GCP Developer Certification Preparation Guide

Professional Developer Certification

I recently passed Google Professional Developer Certification, during the preparation I went throught lot resources about the exam. I also used this book which is a good read and covers most of the exam topics. It is very good starting point for the preparation if you have little knowledge on Google Cloud services.

Keep in mind that Google update its services very often, thus any source of information other than the official documentation may become out dated.

The exam is relatively at the same difficulty level of the Data engineer certification exam:

The exman focuses on the following areas:

I could not find a comprehensive resource that covers all aspect of the exam when I started preparing. I had to go over a lot of Google Cloud products page and general Machine Learning resources and at no point I felt ready as both topics are huge. Here I will try to provide a summary of the resources I did found helpful for passing the exam.

Storage

You need to know the different storage classes (see link) for your workload. Which one to use to save costs without sacrificing performance by storing data across different storage classes.
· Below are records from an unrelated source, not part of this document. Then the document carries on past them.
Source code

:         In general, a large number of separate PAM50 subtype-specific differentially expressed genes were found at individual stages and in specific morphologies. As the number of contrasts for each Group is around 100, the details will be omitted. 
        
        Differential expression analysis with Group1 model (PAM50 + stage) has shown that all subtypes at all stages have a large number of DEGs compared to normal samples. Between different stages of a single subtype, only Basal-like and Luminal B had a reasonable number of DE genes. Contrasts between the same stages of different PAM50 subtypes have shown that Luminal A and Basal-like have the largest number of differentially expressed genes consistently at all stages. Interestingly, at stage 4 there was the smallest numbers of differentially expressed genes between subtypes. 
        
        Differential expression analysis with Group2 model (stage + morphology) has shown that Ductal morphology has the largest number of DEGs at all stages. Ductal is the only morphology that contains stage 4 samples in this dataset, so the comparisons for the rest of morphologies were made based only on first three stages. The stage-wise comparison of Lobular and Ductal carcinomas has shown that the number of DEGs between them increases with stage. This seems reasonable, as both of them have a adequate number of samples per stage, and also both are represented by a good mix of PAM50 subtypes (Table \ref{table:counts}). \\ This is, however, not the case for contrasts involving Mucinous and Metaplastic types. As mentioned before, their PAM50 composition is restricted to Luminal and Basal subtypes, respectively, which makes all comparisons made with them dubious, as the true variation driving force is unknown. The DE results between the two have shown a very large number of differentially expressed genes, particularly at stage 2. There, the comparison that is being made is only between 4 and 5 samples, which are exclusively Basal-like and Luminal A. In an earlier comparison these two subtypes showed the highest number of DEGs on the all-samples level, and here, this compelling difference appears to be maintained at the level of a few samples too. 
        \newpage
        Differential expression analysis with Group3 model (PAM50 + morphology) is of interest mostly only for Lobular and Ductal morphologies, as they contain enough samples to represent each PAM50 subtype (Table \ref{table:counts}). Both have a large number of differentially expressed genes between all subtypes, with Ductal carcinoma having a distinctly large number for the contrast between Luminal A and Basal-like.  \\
The following table summaries the different storage classes and how they compare to each other.

Class Storage Cost Access Cost Access Frequency Description
Standard High Low Access data frequently Hot or Frequently accessed data: websites, streaming videos, and mobile apps.
Nearline Low High Access data only once a month Data stored for at least 30 days, including data backup and long-tail multimedia content.
Coldline Very low Very High Access data only once a year. Data stored for at least 90 days, including disaster recovery.
Archive Lowest Highest   Data stored for at least 365 days, including regulatory archives.
Multi-Regional Storage High High Access data frequently Equivalent to Standard Storage, except it can only be used for objects stored in multi-regions or dual-regions.

Other important topcis related to Cloud storage

For general best practices related to Google Storage check this link.

Databases

You need to know the different databases offered in GCP and which one to use for a given use case.

SQL

Cloud SQL service provides hosted relational Databases (Postgresql, MySql, SQL Server), and multi-region SQL Database (Spanner). You need to know:

NoSQL

GCP offers a variety of NoSQL databases, you need to know the difference between those services and when to use each one.

BigTable

Bigtable is a hosted NoSQL database alternative to Cassandra and HBase. It stores data in a unique way which makes it suitable for low latency access and time-series data (e.g. Financial market data).

Firestore

Easily develop rich applications using a fully managed, scalable, and serverless document database.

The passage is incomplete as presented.